::: EXERCISE INPUTS :::

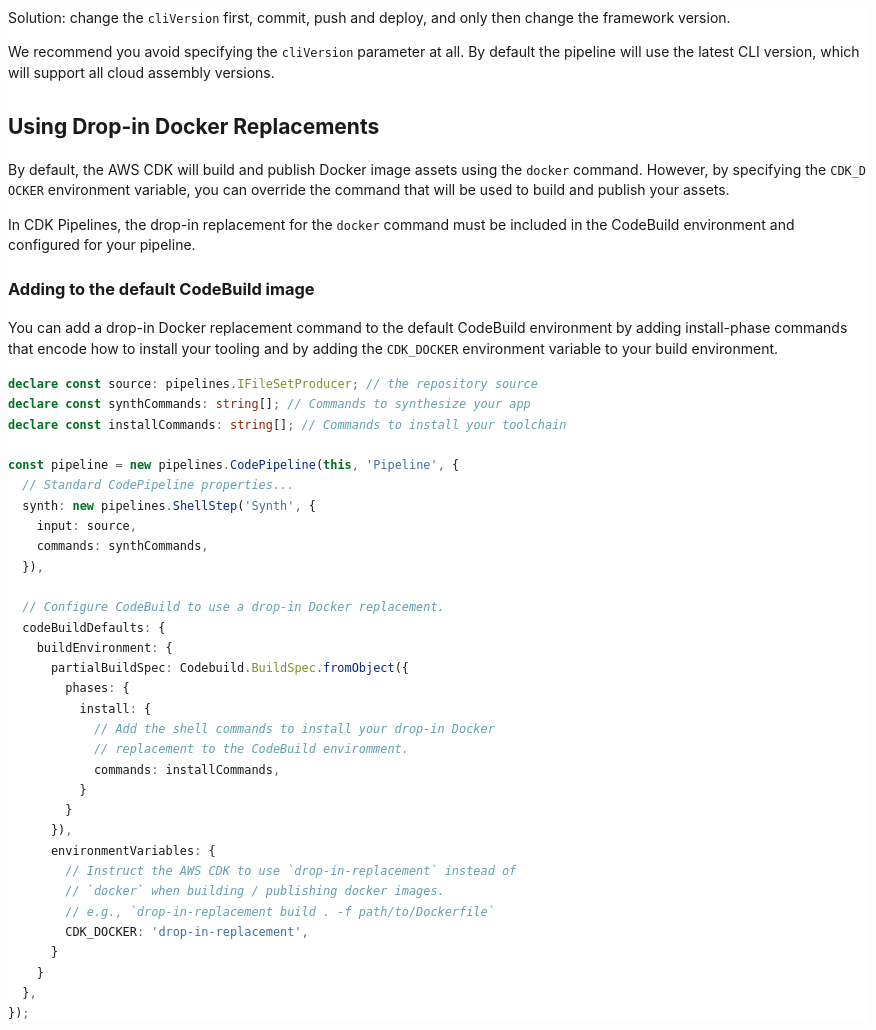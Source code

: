 Solution: change the `cliVersion` first, commit, push and deploy, and only then
change the framework version.

We recommend you avoid specifying the `cliVersion` parameter at all. By default
the pipeline will use the latest CLI version, which will support all cloud assembly
versions.

## Using Drop-in Docker Replacements

By default, the AWS CDK will build and publish Docker image assets using the
`docker` command. However, by specifying the `CDK_DOCKER` environment variable,
you can override the command that will be used to build and publish your
assets.

In CDK Pipelines, the drop-in replacement for the `docker` command must be
included in the CodeBuild environment and configured for your pipeline.

### Adding to the default CodeBuild image

You can add a drop-in Docker replacement command to the default CodeBuild
environment by adding install-phase commands that encode how to install
your tooling and by adding the `CDK_DOCKER` environment variable to your
build environment.

```ts
declare const source: pipelines.IFileSetProducer; // the repository source
declare const synthCommands: string[]; // Commands to synthesize your app
declare const installCommands: string[]; // Commands to install your toolchain

const pipeline = new pipelines.CodePipeline(this, 'Pipeline', {
  // Standard CodePipeline properties...
  synth: new pipelines.ShellStep('Synth', {
    input: source,
    commands: synthCommands,
  }),

  // Configure CodeBuild to use a drop-in Docker replacement.
  codeBuildDefaults: {
    buildEnvironment: {
      partialBuildSpec: Codebuild.BuildSpec.fromObject({
        phases: {
          install: {
            // Add the shell commands to install your drop-in Docker
            // replacement to the CodeBuild enviromment.
            commands: installCommands,
          }
        }
      }),
      environmentVariables: {
        // Instruct the AWS CDK to use `drop-in-replacement` instead of
        // `docker` when building / publishing docker images.
        // e.g., `drop-in-replacement build . -f path/to/Dockerfile`
        CDK_DOCKER: 'drop-in-replacement',
      }
    }
  },
});
```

:::

◆ **PROBLEM**: Search the records for the word "string" and return every line that holds it.

◆ **ANSWER TO THE EXERCISE**:
declare const synthCommands: string[]; // Commands to synthesize your app
declare const installCommands: string[]; // Commands to install your toolchain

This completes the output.